25. Other Rights or Remedies: Except as otherwise provided herein, any rights or remedies granted hereunder to either party shall be in addition to, and not in lieu of, any other rights or remedies of such party at law or in equity.

26. Entire Agreement: Theses Terms and Conditions and all purchase orders, estimates, proposals, quotes, quotations, and/or confirmations incorporated herein, contain the entire agreement between DMW and Buyer and constitutes the final, complete and exclusive expression of the terms of the agreement, all prior or contemporaneous written or oral agreements or negotiations with respect to the subject matter hereof being merged herein. By way of illustration and not limitation, Buyer’s order shall be deemed to incorporate, without exception, all the Terms and Conditions hereof notwithstanding any order form of Buyer containing additional or contrary terms or conditions, unless Buyer shall have expressly advised DMW to the contrary in a writing apart from such order form, and no acknowledgement by DMW of, or reference by DMW to, or performance by DMW under, an order of Buyer shall be deemed to be an acceptance by DMW of any such additional or contrary terms or conditions. In the event of a written request by Buyer for additional or contrary terms or conditions, then such modifications may be made in these Terms and Conditions only by a written instrument signed by one of DMW’s officers.

27. Severability: In the event that any provision hereof shall violate any applicable statute, ordinance, or rule of law, such provision shall be ineffective to the extent of such violation without invalidating any other provision herein.

28. Governing Law: This document and the sale of all Products shall be governed by and construed in accordance with the laws of the State of Ohio, as applicable to contracts executed and wholly performed therein.

We are pleased to submit the foregoing quote, proposal and or estimate (or their equivalent). Buyer’s acceptance of the same will be subject to and incorporate these Terms and Conditions found at http://www.dmweldingusa.com/termsandconditions.

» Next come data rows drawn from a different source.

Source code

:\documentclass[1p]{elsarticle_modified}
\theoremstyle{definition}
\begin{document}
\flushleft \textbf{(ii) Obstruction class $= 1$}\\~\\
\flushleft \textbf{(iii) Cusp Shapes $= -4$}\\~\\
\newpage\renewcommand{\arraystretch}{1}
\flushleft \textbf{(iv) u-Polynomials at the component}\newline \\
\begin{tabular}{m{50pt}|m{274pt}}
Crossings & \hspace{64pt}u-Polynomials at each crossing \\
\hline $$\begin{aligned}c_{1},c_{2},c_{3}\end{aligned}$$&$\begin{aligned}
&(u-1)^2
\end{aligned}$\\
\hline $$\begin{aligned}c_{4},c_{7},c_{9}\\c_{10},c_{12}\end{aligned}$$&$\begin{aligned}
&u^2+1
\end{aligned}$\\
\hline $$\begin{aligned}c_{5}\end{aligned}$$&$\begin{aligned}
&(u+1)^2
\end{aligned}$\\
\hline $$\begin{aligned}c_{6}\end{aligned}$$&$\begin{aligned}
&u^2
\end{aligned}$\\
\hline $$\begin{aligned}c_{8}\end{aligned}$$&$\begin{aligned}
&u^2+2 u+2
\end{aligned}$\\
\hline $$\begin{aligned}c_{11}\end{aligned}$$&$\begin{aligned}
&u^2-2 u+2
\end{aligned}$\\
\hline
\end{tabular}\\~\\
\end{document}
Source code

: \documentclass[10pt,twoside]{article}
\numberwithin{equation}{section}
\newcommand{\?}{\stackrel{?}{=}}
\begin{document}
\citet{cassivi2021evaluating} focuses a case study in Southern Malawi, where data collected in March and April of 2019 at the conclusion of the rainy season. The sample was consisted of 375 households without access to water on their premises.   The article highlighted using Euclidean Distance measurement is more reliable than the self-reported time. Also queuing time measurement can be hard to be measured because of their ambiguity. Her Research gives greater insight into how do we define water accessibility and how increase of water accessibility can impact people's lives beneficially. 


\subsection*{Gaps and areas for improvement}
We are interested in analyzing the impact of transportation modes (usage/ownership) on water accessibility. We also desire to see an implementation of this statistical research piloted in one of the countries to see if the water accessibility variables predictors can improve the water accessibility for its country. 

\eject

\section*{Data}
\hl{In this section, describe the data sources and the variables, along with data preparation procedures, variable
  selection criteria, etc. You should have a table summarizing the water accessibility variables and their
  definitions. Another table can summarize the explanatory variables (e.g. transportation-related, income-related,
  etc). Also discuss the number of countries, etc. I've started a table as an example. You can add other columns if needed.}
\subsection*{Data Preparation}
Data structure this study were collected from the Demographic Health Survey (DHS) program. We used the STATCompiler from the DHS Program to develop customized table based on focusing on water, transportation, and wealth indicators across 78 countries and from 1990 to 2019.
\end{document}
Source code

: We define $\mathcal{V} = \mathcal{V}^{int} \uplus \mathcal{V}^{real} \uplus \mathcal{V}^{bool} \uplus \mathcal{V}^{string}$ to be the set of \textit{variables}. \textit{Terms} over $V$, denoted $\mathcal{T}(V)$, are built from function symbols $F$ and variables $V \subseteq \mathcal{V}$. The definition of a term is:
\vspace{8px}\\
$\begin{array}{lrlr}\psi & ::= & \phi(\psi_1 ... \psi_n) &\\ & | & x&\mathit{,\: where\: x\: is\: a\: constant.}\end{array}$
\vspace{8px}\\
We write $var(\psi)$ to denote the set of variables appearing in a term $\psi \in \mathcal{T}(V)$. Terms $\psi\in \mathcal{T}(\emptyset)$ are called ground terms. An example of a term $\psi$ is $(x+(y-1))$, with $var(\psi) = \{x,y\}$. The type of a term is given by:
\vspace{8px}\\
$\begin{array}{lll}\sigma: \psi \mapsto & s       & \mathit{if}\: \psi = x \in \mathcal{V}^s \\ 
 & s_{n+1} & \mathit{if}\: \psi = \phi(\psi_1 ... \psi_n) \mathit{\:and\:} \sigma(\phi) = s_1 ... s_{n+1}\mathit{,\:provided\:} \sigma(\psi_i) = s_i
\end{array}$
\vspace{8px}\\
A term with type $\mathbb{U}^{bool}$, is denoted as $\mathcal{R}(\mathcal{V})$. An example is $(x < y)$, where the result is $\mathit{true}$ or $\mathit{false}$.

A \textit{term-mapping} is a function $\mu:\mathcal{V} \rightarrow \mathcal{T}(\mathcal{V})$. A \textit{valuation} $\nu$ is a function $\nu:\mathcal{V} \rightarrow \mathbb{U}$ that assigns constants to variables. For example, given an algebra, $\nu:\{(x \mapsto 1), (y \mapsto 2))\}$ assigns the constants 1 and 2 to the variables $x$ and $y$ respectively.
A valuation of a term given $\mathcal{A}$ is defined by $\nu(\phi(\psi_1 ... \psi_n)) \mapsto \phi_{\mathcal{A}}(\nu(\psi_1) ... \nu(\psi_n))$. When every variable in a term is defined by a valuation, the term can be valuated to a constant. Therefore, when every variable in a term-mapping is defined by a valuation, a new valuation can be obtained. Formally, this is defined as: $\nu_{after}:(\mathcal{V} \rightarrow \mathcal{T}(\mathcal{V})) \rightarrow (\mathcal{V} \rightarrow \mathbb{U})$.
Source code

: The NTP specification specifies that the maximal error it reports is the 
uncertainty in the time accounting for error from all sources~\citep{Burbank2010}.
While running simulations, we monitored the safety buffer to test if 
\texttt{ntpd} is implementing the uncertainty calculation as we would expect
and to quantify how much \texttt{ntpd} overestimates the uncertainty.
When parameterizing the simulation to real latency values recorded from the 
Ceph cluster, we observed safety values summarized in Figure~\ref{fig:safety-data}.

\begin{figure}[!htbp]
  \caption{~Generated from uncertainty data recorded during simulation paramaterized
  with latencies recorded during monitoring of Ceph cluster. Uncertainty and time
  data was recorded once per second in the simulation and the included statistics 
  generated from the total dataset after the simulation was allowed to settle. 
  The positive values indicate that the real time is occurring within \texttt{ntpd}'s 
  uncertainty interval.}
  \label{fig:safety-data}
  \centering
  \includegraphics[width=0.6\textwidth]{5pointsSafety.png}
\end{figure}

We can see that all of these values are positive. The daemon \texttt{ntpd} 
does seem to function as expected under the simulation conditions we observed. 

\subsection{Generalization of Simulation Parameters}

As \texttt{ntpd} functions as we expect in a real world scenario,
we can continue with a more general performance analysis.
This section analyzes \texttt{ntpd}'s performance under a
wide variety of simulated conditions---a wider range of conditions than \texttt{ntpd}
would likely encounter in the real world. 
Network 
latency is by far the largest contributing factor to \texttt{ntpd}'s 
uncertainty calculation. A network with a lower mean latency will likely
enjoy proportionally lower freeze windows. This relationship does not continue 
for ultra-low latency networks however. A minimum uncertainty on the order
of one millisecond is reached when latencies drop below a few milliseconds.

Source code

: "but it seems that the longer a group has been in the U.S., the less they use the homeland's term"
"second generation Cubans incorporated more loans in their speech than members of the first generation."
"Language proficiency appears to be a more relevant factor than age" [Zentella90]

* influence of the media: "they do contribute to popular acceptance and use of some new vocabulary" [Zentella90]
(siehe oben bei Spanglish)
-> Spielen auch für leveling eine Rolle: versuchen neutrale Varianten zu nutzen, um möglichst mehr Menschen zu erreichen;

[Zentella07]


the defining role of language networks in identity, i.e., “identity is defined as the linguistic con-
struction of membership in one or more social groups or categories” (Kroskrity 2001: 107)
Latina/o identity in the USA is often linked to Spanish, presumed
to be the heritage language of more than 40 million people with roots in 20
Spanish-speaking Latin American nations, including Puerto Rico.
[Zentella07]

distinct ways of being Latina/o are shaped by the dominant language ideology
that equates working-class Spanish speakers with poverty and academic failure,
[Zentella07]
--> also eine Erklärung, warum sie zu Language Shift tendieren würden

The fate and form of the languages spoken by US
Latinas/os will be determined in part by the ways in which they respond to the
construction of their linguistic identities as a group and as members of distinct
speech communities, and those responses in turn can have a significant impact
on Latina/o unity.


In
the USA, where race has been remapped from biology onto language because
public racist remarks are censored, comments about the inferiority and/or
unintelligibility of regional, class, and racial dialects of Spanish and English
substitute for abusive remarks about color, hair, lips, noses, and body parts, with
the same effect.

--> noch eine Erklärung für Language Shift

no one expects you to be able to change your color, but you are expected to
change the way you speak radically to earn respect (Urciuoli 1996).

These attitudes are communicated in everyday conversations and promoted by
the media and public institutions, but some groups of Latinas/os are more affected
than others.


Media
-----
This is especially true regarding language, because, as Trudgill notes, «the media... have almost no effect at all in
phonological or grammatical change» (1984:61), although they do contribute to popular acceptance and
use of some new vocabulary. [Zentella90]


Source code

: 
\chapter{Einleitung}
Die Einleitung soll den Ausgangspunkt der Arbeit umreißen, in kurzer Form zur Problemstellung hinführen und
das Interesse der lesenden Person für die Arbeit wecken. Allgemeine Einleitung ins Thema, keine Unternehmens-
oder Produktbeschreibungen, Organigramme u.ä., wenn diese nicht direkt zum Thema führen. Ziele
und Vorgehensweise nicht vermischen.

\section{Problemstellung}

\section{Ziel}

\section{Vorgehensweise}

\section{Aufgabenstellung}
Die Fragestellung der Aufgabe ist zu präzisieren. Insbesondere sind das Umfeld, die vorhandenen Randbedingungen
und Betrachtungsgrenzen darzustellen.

It will be expressly made conditional on assent by Buyer to all these Terms and Conditions, which also supersede and supplement any of Buyer’s Terms and Conditions or their equivalent. Buyer’s acceptance of any DMW quotations, proposals, estimates, or their equivalent constitutes Buyer’s acceptance of and binds Buyer to these Terms and Conditions. Means of your acceptance includes but is not limited to your issue of an order, purchase order or other accepting act of document agreeing to all of DMW’s terms, including these Terms and Conditions, as offered by DMW.